Payne's accolades were reinforced by board member Frank Riney, who has worked extensively with Robbins throughout his 24-year career with the DCPS.
"I was ready to promote you to this position long before these guys even showed up," Riney said. "We have been around a long time together and have had some frank discussion, and haven't always seen eye to eye. I respect where you are coming from; we may not always agree, but I am behind you."
The key to Robbins' success as superintendent has been a strong focus on developing a strong culture and climate throughout DCPS, which is a major throughline through all four of the criteria he was evaluated on.
"We work hard at being supportive of the people who educate our kids," Robbins said. "I do think this message travels, and we have encountered this on recruiting visits to our regional universities. We have an outstanding group of young teachers hired to fill our positions for the 2019-20 school year."
A major focus on developing a strong culture for the district centers around building relationships with students utilizing social and emotional learning strategies, a new focus for the district, he said.
"We want to provide teachers with the toolbox to best help our kids with life, that translates into their academics," he said. "Good teachers focus on their craft while also building strong relationships with students. We emphasize a team environment where collaboration is the key ingredient. Modeling what we expect is the best approach to making this happen, and we must live by example."
As the next school year begins, he is looking forward to numerous initiatives that will further strengthen the district and provide limitless opportunities to its students and staff, he said.
"We have a number of facilities projects in various stages that are vital to our future from our athletic stadium projects to the new DCMS (Daviess County Middle School) and Apollo High School addition and renovation," he said. "Those are all unique and once-in-a-lifetime projects.
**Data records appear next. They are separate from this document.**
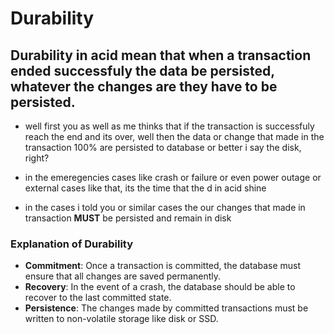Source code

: # Durability

## Durability in acid mean that when a transaction ended successfuly the data be persisted, whatever the changes are they have to be persisted.

- well first you as well as me thinks that if the transaction is successfuly reach the end and its over, well then the data or change that made in the transaction 100% are persisted to database or better i say the disk, right?

- in the emeregencies cases like crash or failure or even power outage or external cases like that, its the time that the d in acid shine

- in the cases i told you or similar cases the our changes that made in transaction **MUST** be persisted and remain in disk 


### Explanation of Durability

-   **Commitment**: Once a transaction is committed, the database must ensure that all changes are saved permanently.
-   **Recovery**: In the event of a crash, the database should be able to recover to the last committed state.
-   **Persistence**: The changes made by committed transactions must be written to non-volatile storage like disk or SSD.
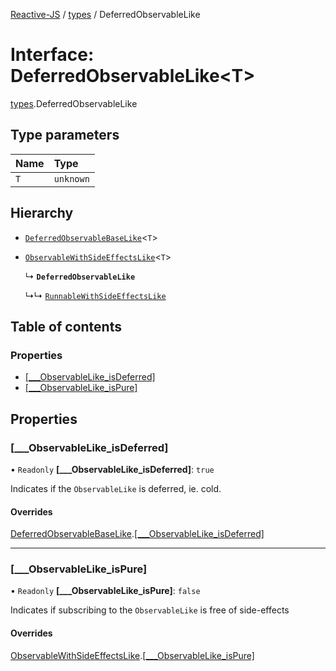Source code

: [Reactive-JS](../README.md) / [types](../modules/types.md) / DeferredObservableLike

# Interface: DeferredObservableLike<T\>

[types](../modules/types.md).DeferredObservableLike

## Type parameters

| Name | Type |
| :------ | :------ |
| `T` | `unknown` |

## Hierarchy

- [`DeferredObservableBaseLike`](types.DeferredObservableBaseLike.md)<`T`\>

- [`ObservableWithSideEffectsLike`](types.ObservableWithSideEffectsLike.md)<`T`\>

  ↳ **`DeferredObservableLike`**

  ↳↳ [`RunnableWithSideEffectsLike`](types.RunnableWithSideEffectsLike.md)

## Table of contents

### Properties

- [[\_\_\_ObservableLike\_isDeferred]](types.DeferredObservableLike.md#[___observablelike_isdeferred])
- [[\_\_\_ObservableLike\_isPure]](types.DeferredObservableLike.md#[___observablelike_ispure])

## Properties

### [\_\_\_ObservableLike\_isDeferred]

• `Readonly` **[\_\_\_ObservableLike\_isDeferred]**: ``true``

Indicates if the `ObservableLike` is deferred, ie. cold.

#### Overrides

[DeferredObservableBaseLike](types.DeferredObservableBaseLike.md).[[___ObservableLike_isDeferred]](types.DeferredObservableBaseLike.md#[___observablelike_isdeferred])

___

### [\_\_\_ObservableLike\_isPure]

• `Readonly` **[\_\_\_ObservableLike\_isPure]**: ``false``

Indicates if subscribing to the `ObservableLike` is free of side-effects

#### Overrides

[ObservableWithSideEffectsLike](types.ObservableWithSideEffectsLike.md).[[___ObservableLike_isPure]](types.ObservableWithSideEffectsLike.md#[___observablelike_ispure])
We have begun several initiatives toward establishing career academies with our neighboring district, OPS (Owensboro Public Schools) and getting started on creating Ag Academies at Apollo and Daviess County High School. Daviess County and Owensboro have the most robust college opportunity for students in our state, with many students now earning an associate degree from OCTC (Owensboro Community & Technical College) and a high school diploma simultaneously upon graduation from high school (Early College). We now want to expand the career pathways for our students so those opportunities are readily available for them."
But even with the glowing review, Robbins said he won't be sitting back on his laurels.
"I am my own worst critic and a perfectionist by nature," he said. "There is always improvement to make as individual schools and as an organization. I believe in the continuous improvement model. We can be a better version of ourselves tomorrow based on today's results. While I am pleased with what we are accomplishing, I am not content because I know we can be better. Good is the enemy of great."